**WHAT THIS TASK INVOLVES**
Repeat every line of the data exactly, but not the pictures.

+++

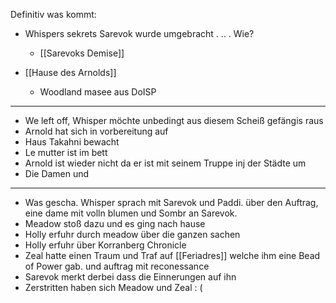 Definitiv was kommt:
- Whispers sekrets Sarevok wurde umgebracht . .. . Wie?
	- [[Sarevoks Demise]]

- [[Hause des Arnolds]]
	- Woodland masee aus DoISP
___
- We left off, Whisper möchte unbedingt aus diesem Scheiß gefängis raus
- Arnold hat sich in vorbereitung auf 
- Haus Takahni bewacht
- Le mutter ist im bett 
- Arnold ist wieder nicht da er ist mit seinem Truppe inj der Städte um 
- Die Damen und 
___
- Was gescha. Whisper sprach mit Sarevok und Paddi. über den Auftrag, eine dame mit volln blumen und Sombr an Sarevok.
- Meadow stoß dazu und es ging nach hause
- Holly erfuhr durch meadow über die ganzen sachen
- Holly erfuhr über Korranberg Chronicle
- Zeal hatte einen Traum und Traf auf [[Feriadres]] welche ihm eine Bead of Power gab. und auftrag mit reconessance
- Sarevok merkt derbei dass die Einnerungen auf ihn 
- Zerstritten haben sich Meadow und Zeal : (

+++

**THE ANSWER**
 Definitiv was kommt:
- Whispers sekrets Sarevok wurde umgebracht . .. . Wie?
	- [[Sarevoks Demise]]

- [[Hause des Arnolds]]
	- Woodland masee aus DoISP
___
- We left off, Whisper möchte unbedingt aus diesem Scheiß gefängis raus
- Arnold hat sich in vorbereitung auf 
- Haus Takahni bewacht
- Le mutter ist im bett 
- Arnold ist wieder nicht da er ist mit seinem Truppe inj der Städte um 
- Die Damen und 
___
- Was gescha. Whisper sprach mit Sarevok und Paddi. über den Auftrag, eine dame mit volln blumen und Sombr an Sarevok.
- Meadow stoß dazu und es ging nach hause
- Holly erfuhr durch meadow über die ganzen sachen
- Holly erfuhr über Korranberg Chronicle
- Zeal hatte einen Traum und Traf auf [[Feriadres]] welche ihm eine Bead of Power gab. und auftrag mit reconessance
- Sarevok merkt derbei dass die Einnerungen auf ihn 
- Zerstritten haben sich Meadow und Zeal : (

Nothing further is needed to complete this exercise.